Um ensaio sobre a verdade que escapa!
Há
um momento em que a filosofia abandona as grandes teorias e se ajoelha diante
do espelho. É nesse instante, íntimo e incômodo, que surgem as confissões
filosóficas. Elas não são apenas relatos pessoais de quem pensa demais, mas são
também lampejos de uma verdade que não se alcança pela razão pura, nem pela
experiência bruta, mas por algo entre o vivido e o pensado — um lugar onde a
alma filosofa consigo mesma.
Confessar,
em sua origem latina confiteri, é um ato de expor a verdade diante de
outro, ou até mesmo de si. Mas aqui não falamos de pecados, como nas confissões
religiosas, nem de crimes, como nas confissões policiais. Falamos daquelas
verdades silenciosas que nos habitam e que, quando verbalizadas, não nos
libertam — apenas nos desnudam.
Nietzsche,
em Ecce Homo, escreve como quem oferece não uma
autobiografia, mas uma revelação de estilo: “por que sou tão inteligente?”,
“por que escrevo livros tão bons?”. A ironia não é orgulho, é exposição: ele
joga fora as máscaras para revelar outras máscaras.

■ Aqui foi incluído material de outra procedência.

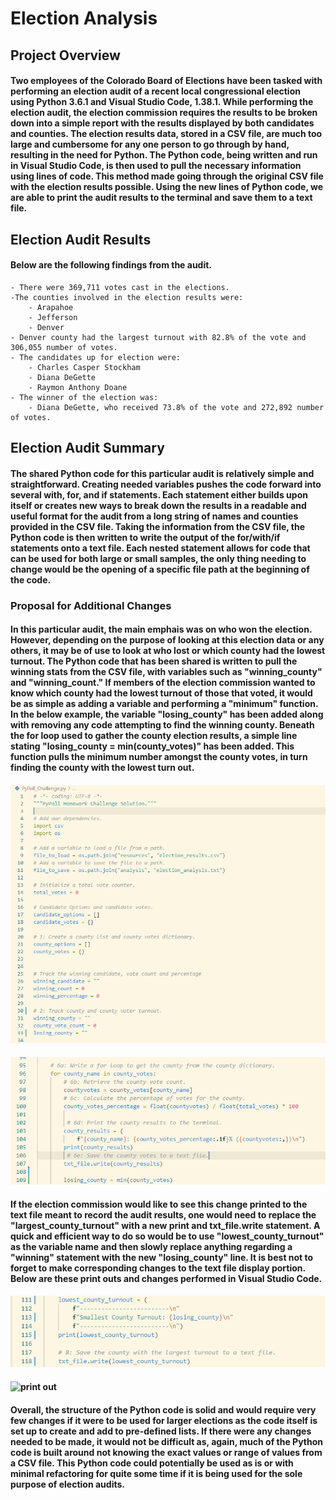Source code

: # Election Analysis
## Project Overview
#### Two employees of the Colorado Board of Elections have been tasked with performing an election audit of a recent local congressional election using Python 3.6.1 and Visual Studio Code, 1.38.1. While performing the election audit, the election commission requires the results to be broken down into a simple report with the results displayed by both candidates and counties. The election results data, stored in a CSV file, are much too large and cumbersome for any one person to go through by hand, resulting in the need for Python. The Python code, being written and run in Visual Studio Code, is then used to pull the necessary information using lines of code. This method made going through the original CSV file with the election results possible. Using the new lines of Python code, we are able to print the audit results to the terminal and save them to a text file. 

## Election Audit Results 
#### Below are the following findings from the audit. 
    - There were 369,711 votes cast in the elections. 
    -The counties involved in the election results were:
        - Arapahoe
        - Jefferson
        - Denver
    - Denver county had the largest turnout with 82.8% of the vote and 306,055 number of votes. 
    - The candidates up for election were: 
        - Charles Casper Stockham
        - Diana DeGette
        - Raymon Anthony Doane
    - The winner of the election was: 
        - Diana DeGette, who received 73.8% of the vote and 272,892 number of votes. 
        
## Election Audit Summary
#### The shared Python code for this particular audit is relatively simple and straightforward. Creating needed variables pushes the code forward into several with, for, and if statements. Each statement either builds upon itself or creates new ways to break down the results in a readable and useful format for the audit from a long string of names and counties provided in the CSV file. Taking the information from the CSV file, the Python code is then written to write the output of the for/with/if statements onto a text file. Each nested statement allows for code that can be used for both large or small samples, the only thing needing to change would be the opening of a specific file path at the beginning of the code. 
### Proposal for Additional Changes
#### In this particular audit, the main emphais was on who won the election. However, depending on the purpose of looking at this election data or any others, it may be of use to look at who lost or which county had the lowest turnout. The Python code that has been shared is written to pull the winning stats from the CSV file, with variables such as "winning_county" and "winning_count." If members of the election commission wanted to know which county had the lowest turnout of those that voted, it would be as simple as adding a variable and performing a "minimum" function. In the below example, the variable "losing_county" has been added along with removing any code attempting to find the winning county. Beneath the for loop used to gather the county election results, a simple line stating "losing_county = min(county_votes)" has been added. This function pulls the minimum number amongst the county votes, in turn finding the county with the lowest turn out. 
#### ![variable image](https://github.com/victoriaguille/election-analysis/blob/main/resources/losing_county_variable.png)
#### ![losing county code](https://github.com/victoriaguille/election-analysis/blob/main/resources/losing_county_code.png)
#### If the election commission would like to see this change printed to the text file meant to record the audit results, one would need to replace the "largest_county_turnout" with a new print and txt_file.write statement. A quick and efficient way to do so would be to use "lowest_county_turnout" as the variable name and then slowly replace anything regarding a "winning" statement with the new "losing_county" line. It is best not to forget to make corresponding changes to the text file display portion. Below are these print outs and changes performed in Visual Studio Code. 
#### ![losing code](https://github.com/victoriaguille/election-analysis/blob/main/resources/smallest_county_print_code.png)
#### ![print out]()
#### Overall, the structure of the Python code is solid and would require very few changes if it were to be used for larger elections as the code itself is set up to create and add to pre-defined lists. If there were any changes needed to be made, it would not be difficult as, again, much of the Python code is built around not knowing the exact values or range of values from a CSV file. This Python code could potentially be used as is or with minimal refactoring for quite some time if it is being used for the sole purpose of election audits. 


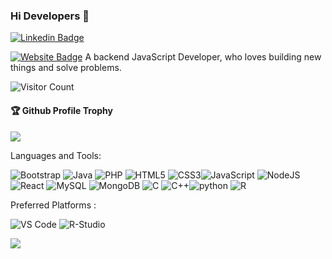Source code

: ### Hi Developers 👋


[![Linkedin Badge](https://img.shields.io/badge/-Sharat-blue?style=flat-square&logo=Linkedin&logoColor=white&link=https://www.linkedin.com/in/sharat-yaragatti-04023a111/)](https://www.linkedin.com/in/sharat-yaragatti-04023a111/)

[![Website Badge](https://img.shields.io/badge/StackOverflow-Sharat-yellow)](https://stackoverflow.com/users/18186931/sharat/)
A backend JavaScript Developer, who loves building new things and solve problems. 


![Visitor Count](https://profile-counter.glitch.me/sharat9703/count.svg)

<div>
  <h4>🏆 Github Profile Trophy</h4>
  <a href="https://github.com/ryo-ma/github-profile-trophy">
    <img src="https://github-profile-trophy.vercel.app/?username=sharat9703&column=7&theme=onedark"/>
  </a>
</div>

Languages and Tools: 

 <img alt="Bootstrap" src="https://img.shields.io/badge/bootstrap-%23563D7C.svg?style=flat-square&logo=bootstrap&logoColor=white"/> <img alt="Java" src="https://img.shields.io/badge/java-%23ED8B00.svg?style=flat-square&logo=java&logoColor=white"/> <img alt="PHP" src="https://img.shields.io/badge/php-%23777BB4.svg?style=flat-square&logo=php&logoColor=white"/> <img alt="HTML5" src="https://img.shields.io/badge/html5-%23E34F26.svg?style=flat-square&logo=html5&logoColor=white"/> <img alt="CSS3" src="https://img.shields.io/badge/css3-%231572B6.svg?style=flat-square&logo=css3&logoColor=white"/><img alt="JavaScript" src="https://img.shields.io/badge/JavaScript-323330?style=flat-square&logo=javascript&logoColor=F7DF1E"/> <img alt="NodeJS" src="https://img.shields.io/badge/node.js-%2343853D.svg?style=flat-square&logo=node-dot-js&logoColor=white"/> <img alt="React" src="https://img.shields.io/badge/react-%2320232a.svg?style=flat-square&logo=react&logoColor=%2361DAFB"/> <img alt="MySQL" src="https://img.shields.io/badge/mysql-%2300f.svg?style=flat-square&logo=mysql&logoColor=white"/> <img alt="MongoDB" src ="https://img.shields.io/badge/MongoDB-%234ea94b.svg?style=flat-square&logo=mongodb&logoColor=white"/> 	<img alt="C" src="https://img.shields.io/badge/C-%230072C6.svg?style=flat-square&logo=c&logoColor=white"/> <img alt="C++" src="https://img.shields.io/badge/C%2B%2B-00599C?style=flat-square&logo=c%2B%2B&logoColor=white"/><img alt="python" src="https://img.shields.io/badge/Python-FFD43B?style=flat-square&logo=python&logoColor=blue"/> <img alt="R" src="https://img.shields.io/badge/R-276DC3?style=flat-square&logo=r&logoColor=white"/>
 
Preferred Platforms :

<img alt="VS Code" src="https://img.shields.io/badge/Visual_Studio_Code-0078D4?style=flat-square&logo=visual%20studio%20code&logoColor=white"/> <img alt="R-Studio" src="https://img.shields.io/badge/RStudio-75AADB?style=flat-square&logo=RStudio&logoColor=white"/>
 


![](https://activity-graph.herokuapp.com/graph?username=sharat9703&theme=react-dark&area=true)
<!--
**sharat9703/sharat9703** is a ✨ _special_ ✨ repository because its `README.md` (this file) appears on your GitHub profile.

Here are some ideas to get you started:

- 🔭 I’m currently working on ...
- 🌱 I’m currently learning ...
- 👯 I’m looking to collaborate on ...
- 🤔 I’m looking for help with ...
- 💬 Ask me about ...
- 📫 How to reach me: ...
- 😄 Pronouns: ...
- ⚡ Fun fact: .....

-->

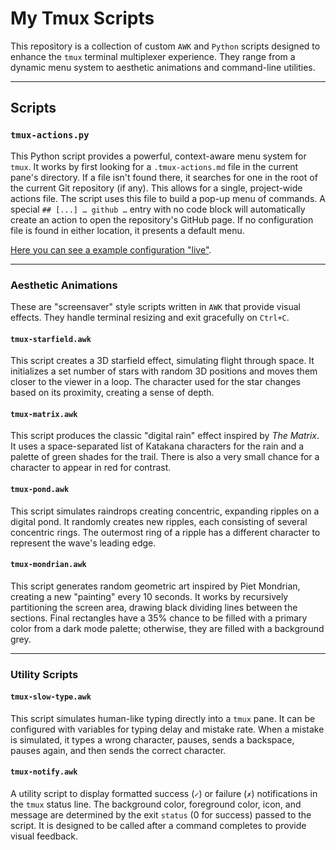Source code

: # My Tmux Scripts

This repository is a collection of custom `AWK` and `Python` scripts designed to enhance the `tmux` terminal multiplexer experience. They range from a dynamic menu system to aesthetic animations and command-line utilities.

---

## Scripts

### `tmux-actions.py`

This Python script provides a powerful, context-aware menu system for `tmux`. It works by first looking for a `.tmux-actions.md` file in the current pane's directory. If a file isn't found there, it searches for one in the root of the current Git repository (if any). This allows for a single, project-wide actions file. The script uses this file to build a pop-up menu of commands. A special `## [...] … github …` entry with no code block will automatically create an action to open the repository's GitHub page. If no configuration file is found in either location, it presents a default menu.

[Here you can see a example configuration "live"](https://github.com/rberenguel/obsidian-escoli-plugin/blob/main/.tmux-actions.md).

---

### Aesthetic Animations

These are "screensaver" style scripts written in `AWK` that provide visual effects. They handle terminal resizing and exit gracefully on `Ctrl+C`.

#### `tmux-starfield.awk`

This script creates a 3D starfield effect, simulating flight through space. It initializes a set number of stars with random 3D positions and moves them closer to the viewer in a loop. The character used for the star changes based on its proximity, creating a sense of depth.

#### `tmux-matrix.awk`

This script produces the classic "digital rain" effect inspired by *The Matrix*. It uses a space-separated list of Katakana characters for the rain and a palette of green shades for the trail. There is also a very small chance for a character to appear in red for contrast.

#### `tmux-pond.awk`

This script simulates raindrops creating concentric, expanding ripples on a digital pond. It randomly creates new ripples, each consisting of several concentric rings. The outermost ring of a ripple has a different character to represent the wave's leading edge.

#### `tmux-mondrian.awk`

This script generates random geometric art inspired by Piet Mondrian, creating a new "painting" every 10 seconds. It works by recursively partitioning the screen area, drawing black dividing lines between the sections. Final rectangles have a 35% chance to be filled with a primary color from a dark mode palette; otherwise, they are filled with a background grey.

---

### Utility Scripts

#### `tmux-slow-type.awk`

This script simulates human-like typing directly into a `tmux` pane. It can be configured with variables for typing delay and mistake rate. When a mistake is simulated, it types a wrong character, pauses, sends a backspace, pauses again, and then sends the correct character.

#### `tmux-notify.awk`

A utility script to display formatted success (`✓`) or failure (`✗`) notifications in the `tmux` status line. The background color, foreground color, icon, and message are determined by the exit `status` (0 for success) passed to the script. It is designed to be called after a command completes to provide visual feedback.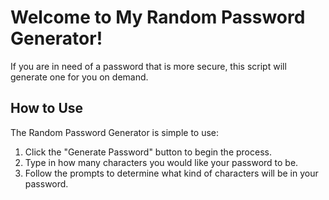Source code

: # Welcome to My Random Password Generator!

If you are in need of a password that is more secure, this script will generate one for you on demand. 

## How to Use

The Random Password Generator is simple to use:
1. Click the "Generate Password" button to begin the process.
2. Type in how many characters you would like your password to be.
3. Follow the prompts to determine what kind of characters will be in your password.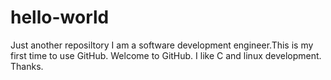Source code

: # hello-world
Just another reposiltory 
I am a software development engineer.This is my first time to use GitHub.
Welcome to GitHub. I like C and linux development. Thanks.
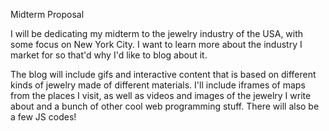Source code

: Midterm Proposal

I will be dedicating my midterm to the jewelry industry of the USA, with some focus on New York City. I want to learn more about the industry I market for so that'd why I'd like to blog about it. 
 
The blog will include gifs and interactive content that is based on different kinds of jewelry made of different materials. I'll include iframes of maps from the places I visit, as well as videos and images of the jewelry I write about and a bunch of other cool web programming stuff. There will also be a few JS codes!
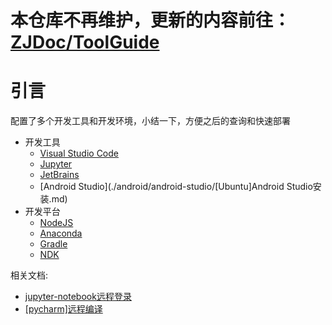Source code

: # 本仓库不再维护，更新的内容前往：[ZJDoc/ToolGuide](https://github.com/ZJDoc/ToolGuide)


# 引言

配置了多个开发工具和开发环境，小结一下，方便之后的查询和快速部署

* 开发工具
    - [Visual Studio Code](./vscode/index.md)
    - [Jupyter](./jupyter/[conda]JupyterLab安装.md)
    - [JetBrains](./jetbrains/安装.md)
    - [Android Studio](./android/android-studio/[Ubuntu]Android Studio安装.md)
* 开发平台
    - [NodeJS](./node/nodeJS安装.md)
    - [Anaconda](./anaconda/环境查询，安装，卸载，克隆.md)
    - [Gradle](./android/gradle/[Ubuntu]gradle同步失败.md)
    - [NDK](./android/ndk/NDK开发概述.md)

相关文档:

* [jupyter-notebook远程登录](https://blog.zhujian.life/posts/5e96fc4f.html)
* [[pycharm]远程编译](https://blog.zhujian.life/posts/a6c06fb8.html)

A confissão filosófica,
nesse sentido, não pretende chegar à essência do eu, mas mostrar que esse eu é,
no fim, uma construção — fragmentária, cênica, teatral.
Agostinho,
no entanto, ao escrever suas Confissões, buscava Deus. Sua alma
ansiava por uma ordem no caos dos desejos. Já Montaigne, nos Ensaios,
buscava a si mesmo: “Eu sou a matéria do meu livro”. Mas o que ambos fazem — um
religioso, outro cético — é admitir, com estilo próprio, que pensar é também
uma forma de sentir.
Talvez
o ensaio mais inovador seja justamente aquele que não esconde o tremor da mão
que escreve. Um filósofo, ao confessar, não declara certezas, mas dúvidas que o
fundam. E essas dúvidas não se organizam como um tratado. Elas se insinuam como
diálogos internos, como vozes que não se calam. O filósofo confessor não está
acima do mundo, mas dentro dele — sujo de vida, perdido entre conceitos que já
não explicam tudo.
As
confissões filosóficas inovam quando deixam de querer ensinar e passam a
compartilhar. Quando trocam a forma do argumento pela forma do gesto. Quando o
filósofo diz: “Não sei”, mas esse não saber carrega séculos de pensamento e
lágrimas silenciosas.
No
cotidiano, essas confissões aparecem quando alguém diz:
“Tenho
medo de não estar vivendo minha própria vida.”
“Às
vezes, finjo que acredito no que digo.”
“Tenho
vergonha do que me tornei para caber no que esperavam de mim.”
Essas
frases, simples, poderiam estar num diário qualquer. Mas quando atravessadas
por reflexão, tornam-se filosóficas: carregam o peso da existência e o desejo
de verdade.
Por
isso, a confissão filosófica não precisa ser escrita em latim, nem publicada em
volumes grossos. Pode acontecer num café solitário, numa conversa interrompida,
numa madrugada sem sono. O que a torna filosófica é o silêncio que ela rompe —
e o silêncio que ela deixa.
Talvez,
no fundo, toda filosofia verdadeira seja uma confissão. E talvez a inovação
filosófica esteja menos em inventar novos sistemas, e mais em ter coragem de
dizer, enfim: “eu também estou perdido, mas continuo pensando”.